Success of pregnancy from frozen embryos have steadily increased over the years.  This is due to a change in the way embryos are frozen. They are now frozen with a process called vitrification. With vitrification, embryo survival after thawing is high. There is now significant evidence suggesting that pregnancy rates with frozen embryos are as good if not higher than with fresh embryos. Studies also are showing that the health of the pregnancy and baby may be higher with frozen embryos. Your physician may suggest freezing all of your embryos from an IVF cycle and only doing a frozen embryo transfer.

Q39. What is the success rate of fresh versus frozen donor egg cycles?
Fresh donor egg cycles in Canada must be from known donors that have donated their eggs altruistically. This is commonly from a friend or relative. The success of such a treatment is strongly influenced by the age of the woman donating the eggs.  Most programs would advise using fresh donor eggs from women who have had children of their own and are of an age younger than age 35.  In such ideal situations, pregnancy rates per cycle may be as high as 60%-70%. Using frozen donor eggs used for pregnancy is becoming a common treatment for certain types of infertility. There are now egg banks around the world that function similarly to sperm banks. The eggs have been obtained by these banks from young healthy women who have undergone extensive testing. Success rates for pregnancy with frozen donor eggs is 60 to 70%.

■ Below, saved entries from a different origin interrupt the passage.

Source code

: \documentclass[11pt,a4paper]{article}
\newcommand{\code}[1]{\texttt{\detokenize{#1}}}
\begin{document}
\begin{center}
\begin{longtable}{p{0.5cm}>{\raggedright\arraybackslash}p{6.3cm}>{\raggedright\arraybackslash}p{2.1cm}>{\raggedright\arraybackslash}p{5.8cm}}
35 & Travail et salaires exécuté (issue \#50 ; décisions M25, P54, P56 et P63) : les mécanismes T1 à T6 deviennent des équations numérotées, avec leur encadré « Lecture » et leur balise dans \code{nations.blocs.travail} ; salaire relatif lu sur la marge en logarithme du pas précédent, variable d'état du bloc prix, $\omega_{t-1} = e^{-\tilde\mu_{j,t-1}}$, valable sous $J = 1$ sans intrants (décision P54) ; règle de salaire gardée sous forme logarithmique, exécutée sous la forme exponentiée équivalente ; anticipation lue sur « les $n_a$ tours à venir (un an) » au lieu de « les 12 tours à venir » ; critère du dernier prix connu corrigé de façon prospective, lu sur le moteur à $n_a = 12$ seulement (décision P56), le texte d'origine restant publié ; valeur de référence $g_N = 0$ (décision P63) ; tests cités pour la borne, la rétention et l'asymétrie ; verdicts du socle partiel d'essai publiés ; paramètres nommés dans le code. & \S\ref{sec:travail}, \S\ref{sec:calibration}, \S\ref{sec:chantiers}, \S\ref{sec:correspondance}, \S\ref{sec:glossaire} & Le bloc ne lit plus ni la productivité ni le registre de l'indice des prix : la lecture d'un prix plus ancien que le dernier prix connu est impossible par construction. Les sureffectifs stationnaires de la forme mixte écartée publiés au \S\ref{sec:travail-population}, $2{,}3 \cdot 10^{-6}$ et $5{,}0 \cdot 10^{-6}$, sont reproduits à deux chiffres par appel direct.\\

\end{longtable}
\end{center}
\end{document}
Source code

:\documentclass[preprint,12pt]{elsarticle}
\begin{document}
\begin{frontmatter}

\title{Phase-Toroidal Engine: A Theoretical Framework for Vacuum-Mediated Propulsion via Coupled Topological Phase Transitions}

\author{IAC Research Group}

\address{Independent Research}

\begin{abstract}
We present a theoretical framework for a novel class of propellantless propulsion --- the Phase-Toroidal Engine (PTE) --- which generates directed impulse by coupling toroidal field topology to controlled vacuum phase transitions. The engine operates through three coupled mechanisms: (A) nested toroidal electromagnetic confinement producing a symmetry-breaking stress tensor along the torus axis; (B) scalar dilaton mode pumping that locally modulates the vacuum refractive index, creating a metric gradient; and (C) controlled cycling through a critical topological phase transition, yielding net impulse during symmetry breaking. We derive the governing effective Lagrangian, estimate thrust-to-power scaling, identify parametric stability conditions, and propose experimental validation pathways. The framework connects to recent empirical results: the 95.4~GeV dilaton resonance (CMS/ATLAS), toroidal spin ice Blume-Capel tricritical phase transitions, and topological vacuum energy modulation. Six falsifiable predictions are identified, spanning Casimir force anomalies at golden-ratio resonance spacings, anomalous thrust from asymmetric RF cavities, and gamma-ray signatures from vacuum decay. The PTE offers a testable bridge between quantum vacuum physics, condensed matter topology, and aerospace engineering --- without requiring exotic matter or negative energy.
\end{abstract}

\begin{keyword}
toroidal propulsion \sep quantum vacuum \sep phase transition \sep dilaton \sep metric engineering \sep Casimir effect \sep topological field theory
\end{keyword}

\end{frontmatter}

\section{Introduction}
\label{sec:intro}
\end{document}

Q40. What success rates may be expected from various treatments such as clomiphene citrate alone, clomiphene citrate with intrauterine insemination, FSH alone, FSH with intrauterine insemination or IVF?

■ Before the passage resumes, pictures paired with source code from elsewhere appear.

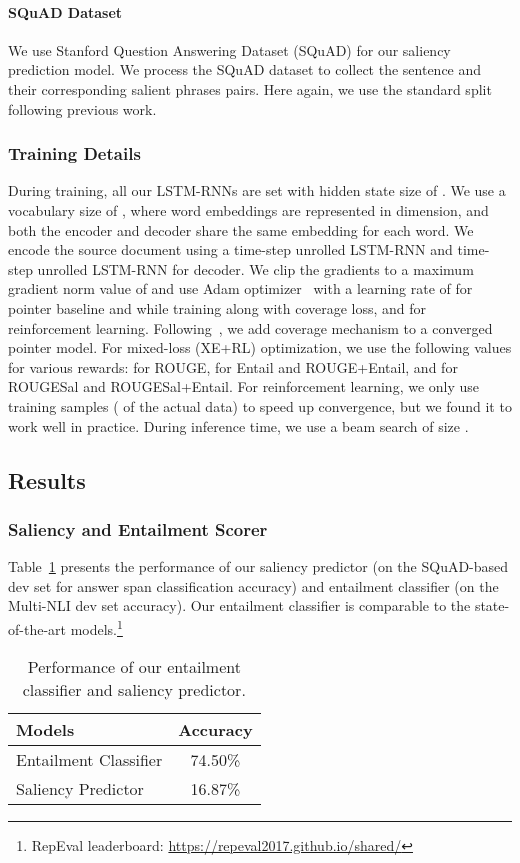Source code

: \documentclass[11pt,a4paper]{article}
\begin{document}
\paragraph{SQuAD Dataset}
We use Stanford Question Answering Dataset (SQuAD) for our saliency prediction model. We process the SQuAD dataset to collect the sentence and their corresponding salient phrases pairs. Here again, we use the standard split following previous work.


\subsubsection{Training Details}
\label{subsec:suppl:training-details}
During training, all our LSTM-RNNs are set with hidden state size of . We use a vocabulary size of , where word embeddings are represented in  dimension, and both the encoder and decoder share the same embedding for each word. We encode the source document using a  time-step unrolled LSTM-RNN and  time-step unrolled LSTM-RNN for decoder. We clip the gradients to a maximum gradient norm value of  and use Adam optimizer~\cite{kingma2014adam} with a learning rate of  for pointer baseline and  while training along with coverage loss, and  for reinforcement learning. Following~, we add coverage mechanism to a converged pointer model. For mixed-loss (XE+RL) optimization, we use the following  values for various rewards:  for ROUGE,  for Entail and ROUGE+Entail, and  for ROUGESal and ROUGESal+Entail. For reinforcement learning, we only use  training samples ( of the actual data) to speed up convergence, but we found it to work well in practice. During inference time, we use a beam search of size .



\subsection{Results}

\subsubsection{Saliency and Entailment Scorer}
Table~\ref{table:entailment_saliency_predictor} presents the performance of our saliency predictor (on the SQuAD-based dev set for answer span classification accuracy) and entailment classifier (on the Multi-NLI dev set accuracy). Our entailment classifier is comparable to the state-of-the-art models.\footnote{RepEval leaderboard: \url{https://repeval2017.github.io/shared/}} 
\begin{table}
\begin{center}
\begin{tabular}{|l|c|}
\hline
Models & Accuracy \\
\hline
Entailment Classifier & 74.50\% \\
Saliency Predictor & 16.87\% \\
\hline
\end{tabular}
\end{center}
\caption{Performance of our entailment classifier and saliency predictor.}
\label{table:entailment_saliency_predictor}
\end{table}
\end{document}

This is complex question and success rates are affected by the indication for the treatment and the age of the female partner desiring to become pregnant. Clomiphene citrate (CC) is a fertility tablet most commonly used in two types of patients – those with regular menstrual cycles and normal testing (called unexplained infertility) and those with irregular menstrual cycles(called oligo-ovulation or anovulation).  Studies have shown that when CC is used alone in women with regular cycles and normal semen analysis, pregnancy rates per cycle are in the range of 2-4%. When CC is combined with intrauterine insemination in such couples, pregnancy rates per cycle are in the range of 8-10%. When CC is used in women with irregular cycles with natural intercourse, pregnancy rates are closer to 20% per cycle. Intrauterine insemination may be added into the treatment plan if there are abnormalities in the semen analysis or if natural intercourse has not resulted in a pregnancy after 3 or more cycles. FSH is an injectable medication that can also be used in women with both regular and irregular cycles. When used in women with regular cycles and combined with intrauterine insemination, pregnancy rates are commonly quoted in the literature as 15-18% per cycle. This is also true for women with irregular cycles. Success rates for IVF also is influenced by the reason IVF is used. Success rates for pregnancy per cycle are quoted as 40-60%. All of these success rates are strongly influenced by the age of the woman. The majority of studies concentrate on women less than the age of 38. The older the woman, the less success per cycle attempt.